> **Exercise prompt**: The stretch wanted below opens at the line containing "Il sapere è" and closes at the line containing "Il bene è plasmare". Please return it exactly, with no other lines.

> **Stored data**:
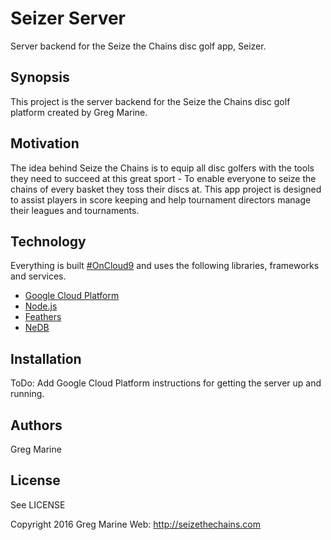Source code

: # Seizer Server

Server backend for the Seize the Chains disc golf app, Seizer.

## Synopsis

This project is the server backend for the Seize the Chains disc golf platform
created by Greg Marine.

## Motivation

The idea behind Seize the Chains is to equip all disc golfers with the tools
they need to succeed at this great sport - To enable everyone to seize the chains
of every basket they toss their discs at. This app project is designed to assist
players in score keeping and help tournament directors manage their leagues and
tournaments.

## Technology

Everything is built [#OnCloud9](https://c9.io/) and uses the following libraries, 
frameworks and services.

- [Google Cloud Platform](https://cloud.google.com/)
- [Node.js](https://nodejs.org/)
- [Feathers](http://feathersjs.com/)
- [NeDB](https://github.com/louischatriot/nedb)

## Installation

ToDo: Add Google Cloud Platform instructions for getting the server up and running.

## Authors

Greg Marine

## License

See LICENSE

Copyright 2016 Greg Marine Web: http://seizethechains.com
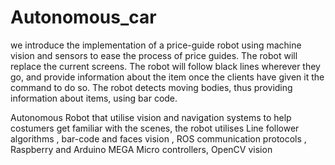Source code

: # Autonomous_car
we introduce the implementation of a price-guide robot using machine vision
and sensors to ease the process of price guides. The robot will replace the current 
screens. The robot will follow black lines wherever they go, and provide information
about the item once the clients have given it the command to do so. The robot detects 
moving bodies, thus providing information about items, using bar code. 

Autonomous Robot that utilise vision and navigation systems to help costumers get familiar with the scenes, the robot utilises Line follower algorithms , bar-code and faces vision , ROS communication protocols , Raspberry and Arduino MEGA Micro controllers, OpenCV vision


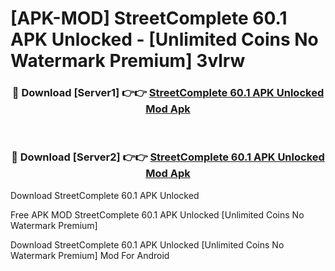 # [APK-MOD] StreetComplete 60.1 APK Unlocked - [Unlimited Coins No Watermark Premium] 3vlrw



<div align="center">
<h3>🔴 Download [Server1] 👉👉 <a href="https://momento.my/?title=StreetComplete_60.1_APK_Unlocked">StreetComplete 60.1 APK Unlocked Mod Apk</a></h3><br>

<h3>🔴 Download [Server2] 👉👉 <a href="https://momento.my/?title=StreetComplete_60.1_APK_Unlocked">StreetComplete 60.1 APK Unlocked Mod Apk</a></h3>
</div>



Download StreetComplete 60.1 APK Unlocked 

Free APK MOD StreetComplete 60.1 APK Unlocked [Unlimited Coins No Watermark Premium]

Download StreetComplete 60.1 APK Unlocked [Unlimited Coins No Watermark Premium] Mod For Android
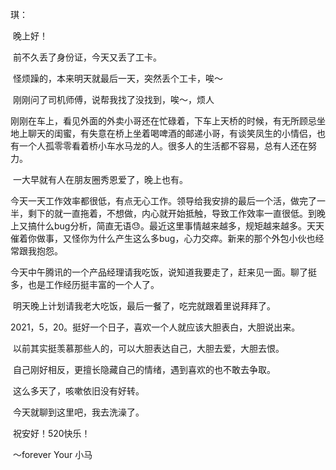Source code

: 琪：

​	晚上好！

​	前不久丢了身份证，今天又丢了工卡。

​	怪烦躁的，本来明天就最后一天，突然丢个工卡，唉～

​	刚刚问了司机师傅，说帮我找了没找到，唉～，烦人

​	刚刚在车上，看见外面的外卖小哥还在忙碌着，下车上天桥的时候，有无所顾忌坐地上聊天的闺蜜，有失意在桥上坐着喝啤酒的邮递小哥，有谈笑凤生的小情侣，也有一个人孤零零看着桥小车水马龙的人。很多人的生活都不容易，总有人还在努力。

​	一大早就有人在朋友圈秀恩爱了，晚上也有。

​	今天一天工作效率都很低，有点无心工作。领导给我安排的最后一个活，做完了一半，剩下的就一直拖着，不想做，内心就开始抵触，导致工作效率一直很低。到晚上又搞什么bug分析，简直无语😓。最近这里事情越来越多，规矩越来越多。天天催着你做事，又怪你为什么产生这么多bug，心力交瘁。新来的那个外包小伙也经常跟我抱怨。

​	今天中午腾讯的一个产品经理请我吃饭，说知道我要走了，赶来见一面。聊了挺多，也是工作经历挺丰富的一个人了。

​	明天晚上计划请我老大吃饭，最后一餐了，吃完就跟着里说拜拜了。

​	2021，5，20。挺好一个日子，喜欢一个人就应该大胆表白，大胆说出来。

​	以前其实挺羡慕那些人的，可以大胆表达自己，大胆去爱，大胆去恨。

​	自己刚好相反，更擅长隐藏自己的情绪，遇到喜欢的也不敢去争取。

​	这么多天了，咳嗽依旧没有好转。

​	今天就聊到这里吧，我去洗澡了。

​	祝安好！520快乐！

​															～forever Your 小马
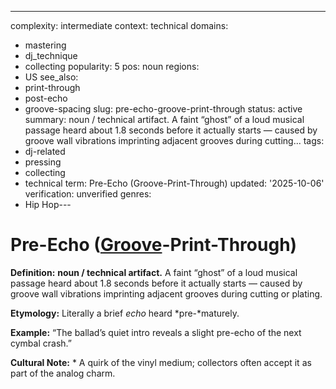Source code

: ---
complexity: intermediate
context: technical
domains:
- mastering
- dj_technique
- collecting
popularity: 5
pos: noun
regions:
- US
see_also:
- print-through
- post-echo
- groove-spacing
slug: pre-echo-groove-print-through
status: active
summary: noun / technical artifact. A faint “ghost” of a loud musical passage heard
  about 1.8 seconds before it actually starts — caused by groove wall vibrations imprinting
  adjacent grooves during cutting...
tags:
- dj-related
- pressing
- collecting
- technical
term: Pre-Echo (Groove-Print-Through)
updated: '2025-10-06'
verification: unverified
genres:
- Hip Hop---

# Pre-Echo ([Groove](../g/groove-wear.md)-Print-Through)

**Definition:** **noun / technical artifact.** A faint “ghost” of a loud musical passage heard about 1.8 seconds before it actually starts — caused by groove wall vibrations imprinting adjacent grooves during cutting or plating.

**Etymology:** Literally a brief *echo* heard *pre-*maturely.

**Example:** “The ballad’s quiet intro reveals a slight pre-echo of the next cymbal crash.”

**Cultural Note:** * A quirk of the vinyl medium; collectors often accept it as part of the analog charm.

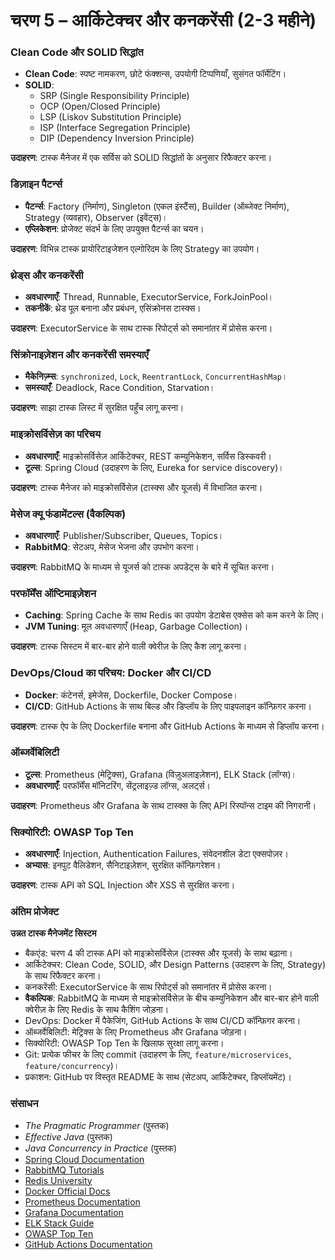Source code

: # चरण 5 – आर्किटेक्चर और कनकरेंसी (2-3 महीने)

### Clean Code और SOLID सिद्धांत
- **Clean Code**: स्पष्ट नामकरण, छोटे फंक्शन्स, उपयोगी टिप्पणियाँ, सुसंगत फॉर्मेटिंग।  
- **SOLID**:  
  - SRP (Single Responsibility Principle)  
  - OCP (Open/Closed Principle)  
  - LSP (Liskov Substitution Principle)  
  - ISP (Interface Segregation Principle)  
  - DIP (Dependency Inversion Principle)  

**उदाहरण**: टास्क मैनेजर में एक सर्विस को SOLID सिद्धांतों के अनुसार रिफैक्टर करना।  

### डिज़ाइन पैटर्न्स
- **पैटर्न्स**: Factory (निर्माण), Singleton (एकल इंस्टैंस), Builder (ऑब्जेक्ट निर्माण), Strategy (व्यवहार), Observer (इवेंट्स)।  
- **एप्लिकेशन**: प्रोजेक्ट संदर्भ के लिए उपयुक्त पैटर्न्स का चयन।  

**उदाहरण**: विभिन्न टास्क प्रायोरिटाइजेशन एल्गोरिदम के लिए Strategy का उपयोग।  

### थ्रेड्स और कनकरेंसी
- **अवधारणाएँ**: Thread, Runnable, ExecutorService, ForkJoinPool।  
- **तकनीकें**: थ्रेड पूल बनाना और प्रबंधन, एसिंक्रोनस टास्क्स।  

**उदाहरण**: ExecutorService के साथ टास्क रिपोर्ट्स को समानांतर में प्रोसेस करना।  

### सिंक्रोनाइज़ेशन और कनकरेंसी समस्याएँ
- **मैकेनिज़्म्स**: `synchronized`, `Lock`, `ReentrantLock`, `ConcurrentHashMap`।  
- **समस्याएँ**: Deadlock, Race Condition, Starvation।  

**उदाहरण**: साझा टास्क लिस्ट में सुरक्षित पहुँच लागू करना।  

### माइक्रोसर्विसेज़ का परिचय
- **अवधारणाएँ**: माइक्रोसर्विसेज़ आर्किटेक्चर, REST कम्युनिकेशन, सर्विस डिस्कवरी।  
- **टूल्स**: Spring Cloud (उदाहरण के लिए, Eureka for service discovery)।  

**उदाहरण**: टास्क मैनेजर को माइक्रोसर्विसेज़ (टास्क्स और यूजर्स) में विभाजित करना।  

### मेसेज क्यू फंडामेंटल्स (वैकल्पिक)
- **अवधारणाएँ**: Publisher/Subscriber, Queues, Topics।  
- **RabbitMQ**: सेटअप, मेसेज भेजना और उपभोग करना।  

**उदाहरण**: RabbitMQ के माध्यम से यूजर्स को टास्क अपडेट्स के बारे में सूचित करना।  

### परफॉर्मेंस ऑप्टिमाइज़ेशन
- **Caching**: Spring Cache के साथ Redis का उपयोग डेटाबेस एक्सेस को कम करने के लिए।  
- **JVM Tuning**: मूल अवधारणाएँ (Heap, Garbage Collection)।  

**उदाहरण**: टास्क सिस्टम में बार-बार होने वाली क्वेरीज़ के लिए कैश लागू करना।  

### DevOps/Cloud का परिचय: Docker और CI/CD
- **Docker**: कंटेनर्स, इमेजेस, Dockerfile, Docker Compose।  
- **CI/CD**: GitHub Actions के साथ बिल्ड और डिप्लॉय के लिए पाइपलाइन कॉन्फ़िगर करना।  

**उदाहरण**: टास्क ऐप के लिए Dockerfile बनाना और GitHub Actions के माध्यम से डिप्लॉय करना।  

### ऑब्जर्वेबिलिटी
- **टूल्स**: Prometheus (मेट्रिक्स), Grafana (विज़ुअलाइज़ेशन), ELK Stack (लॉग्स)।  
- **अवधारणाएँ**: परफॉर्मेंस मॉनिटरिंग, सेंट्रलाइज़्ड लॉग्स, अलर्ट्स।  

**उदाहरण**: Prometheus और Grafana के साथ टास्क्स के लिए API रिस्पॉन्स टाइम की निगरानी।  

### सिक्योरिटी: OWASP Top Ten
- **अवधारणाएँ**: Injection, Authentication Failures, संवेदनशील डेटा एक्सपोज़र।  
- **अभ्यास**: इनपुट वैलिडेशन, सैनिटाइज़ेशन, सुरक्षित कॉन्फ़िगरेशन।  

**उदाहरण**: टास्क API को SQL Injection और XSS से सुरक्षित करना।  

### अंतिम प्रोजेक्ट
**उन्नत टास्क मैनेजमेंट सिस्टम**  
- बैकएंड: चरण 4 की टास्क API को माइक्रोसर्विसेज़ (टास्क्स और यूजर्स) के साथ बढ़ाना।  
- आर्किटेक्चर: Clean Code, SOLID, और Design Patterns (उदाहरण के लिए, Strategy) के साथ रिफैक्टर करना।  
- कनकरेंसी: ExecutorService के साथ रिपोर्ट्स को समानांतर में प्रोसेस करना।  
- **वैकल्पिक**: RabbitMQ के माध्यम से माइक्रोसर्विसेज़ के बीच कम्युनिकेशन और बार-बार होने वाली क्वेरीज़ के लिए Redis के साथ कैशिंग जोड़ना।  
- DevOps: Docker में पैकेजिंग, GitHub Actions के साथ CI/CD कॉन्फ़िगर करना।  
- ऑब्जर्वेबिलिटी: मेट्रिक्स के लिए Prometheus और Grafana जोड़ना।  
- सिक्योरिटी: OWASP Top Ten के खिलाफ सुरक्षा लागू करना।  
- Git: प्रत्येक फीचर के लिए commit (उदाहरण के लिए, `feature/microservices`, `feature/concurrency`)।  
- प्रकाशन: GitHub पर विस्तृत README के साथ (सेटअप, आर्किटेक्चर, डिप्लॉयमेंट)।  

### संसाधन
- *The Pragmatic Programmer* (पुस्तक)  
- *Effective Java* (पुस्तक)  
- *Java Concurrency in Practice* (पुस्तक)  
- [Spring Cloud Documentation](https://spring.io/projects/spring-cloud)  
- [RabbitMQ Tutorials](https://www.rabbitmq.com/getstarted.html)  
- [Redis University](https://university.redis.com/)  
- [Docker Official Docs](https://docs.docker.com/)  
- [Prometheus Documentation](https://prometheus.io/docs/introduction/overview/)  
- [Grafana Documentation](https://grafana.com/docs/)  
- [ELK Stack Guide](https://www.elastic.co/what-is/elk-stack)  
- [OWASP Top Ten](https://owasp.org/www-project-top-ten/)  
- [GitHub Actions Documentation](https://docs.github.com/en/actions)  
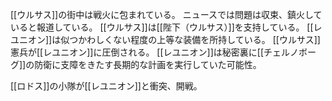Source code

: [[ウルサス]]の街中は戦火に包まれている。
ニュースでは問題は収束、鎮火していると報道している。
[[ウルサス]]は[[陛下（ウルサス）]]を支持している。
[[レユニオン]]は似つかわしくない程度の上等な装備を所持している。
[[ウルサス]]憲兵が[[レユニオン]]に圧倒される。
[[レユニオン]]は秘密裏に[[チェルノボーグ]]の防衛に支障をきたす長期的な計画を実行していた可能性。

[[ロドス]]の小隊が[[レユニオン]]と衝突、開戦。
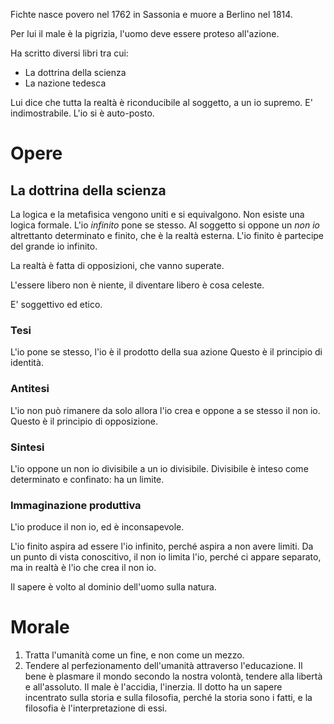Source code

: Fichte nasce povero nel 1762 in Sassonia e muore a Berlino nel 1814.

Per lui il male è la pigrizia, l'uomo deve essere proteso all'azione.

Ha scritto diversi libri tra cui:
- La dottrina della scienza
- La nazione tedesca

Lui dice che tutta la realtà è riconducibile al soggetto, a un io supremo.
E' indimostrabile.
L'io si è auto-posto.
# Opere
## La dottrina della scienza
La logica e la metafisica vengono uniti e si equivalgono. Non esiste una logica formale.
L'io *infinito* pone se stesso.
Al soggetto si oppone un *non io* altrettanto determinato e finito, che è la realtà esterna.
L'io finito è partecipe del grande io infinito.

La realtà è fatta di opposizioni, che vanno superate.

L'essere libero non è niente, il diventare libero è cosa celeste.

E' soggettivo ed etico.
### Tesi
L'io pone se stesso, l'io è il prodotto della sua azione
Questo è il principio di identità.
### Antitesi
L'io non può rimanere da solo allora l'io crea e oppone a se stesso il non io.
Questo è il principio di opposizione.
### Sintesi
L'io oppone un non io divisibile a un io divisibile. Divisibile è inteso come determinato e confinato: ha un limite.
### Immaginazione produttiva
L'io produce il non io, ed è inconsapevole.

L'io finito aspira ad essere l'io infinito, perché aspira a non avere limiti.
Da un punto di vista conoscitivo, il non io limita l'io, perché ci appare separato, ma in realtà è l'io che crea il non io.

Il sapere è volto al dominio dell'uomo sulla natura.
# Morale
1. Tratta l'umanità come un fine, e non come un mezzo.
2. Tendere al perfezionamento dell'umanità attraverso l'educazione.
Il bene è plasmare il mondo secondo la nostra volontà, tendere alla libertà e all'assoluto. Il male è l'accidia, l'inerzia.
Il dotto ha un sapere incentrato sulla storia e sulla filosofia, perché la storia sono i fatti, e la filosofia è l'interpretazione di essi.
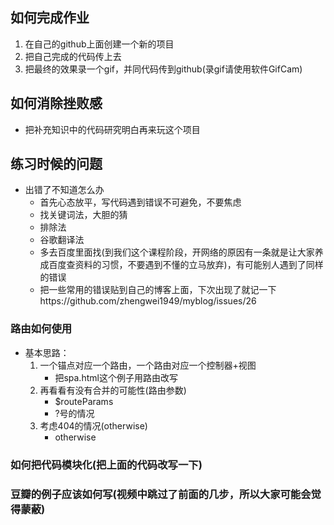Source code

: ## 如何完成作业
1. 在自己的github上面创建一个新的项目
2. 把自己完成的代码传上去
3. 把最终的效果录一个gif，并同代码传到github(录gif请使用软件GifCam)
## 如何消除挫败感
- 把补充知识中的代码研究明白再来玩这个项目

## 练习时候的问题
- 出错了不知道怎么办
    + 首先心态放平，写代码遇到错误不可避免，不要焦虑
    + 找关键词法，大胆的猜
    + 排除法 
    + 谷歌翻译法
    + 多去百度里面找(到我们这个课程阶段，开网络的原因有一条就是让大家养成百度查资料的习惯，不要遇到不懂的立马放弃)，有可能别人遇到了同样的错误
    + 把一些常用的错误贴到自己的博客上面，下次出现了就记一下https://github.com/zhengwei1949/myblog/issues/26

### 路由如何使用
- 基本思路：
    1. 一个锚点对应一个路由，一个路由对应一个控制器+视图
        + 把spa.html这个例子用路由改写
    2. 再看看有没有合并的可能性(路由参数)
        + $routeParams
        + ?号的情况
    3. 考虑404的情况(otherwise)
        + otherwise


### 如何把代码模块化(把上面的代码改写一下)


### 豆瓣的例子应该如何写(视频中跳过了前面的几步，所以大家可能会觉得蒙蔽)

> **Finished exercise**:
Il sapere è volto al dominio dell'uomo sulla natura.
# Morale
1. Tratta l'umanità come un fine, e non come un mezzo.
2. Tendere al perfezionamento dell'umanità attraverso l'educazione.
Il bene è plasmare il mondo secondo la nostra volontà, tendere alla libertà e all'assoluto. Il male è l'accidia, l'inerzia.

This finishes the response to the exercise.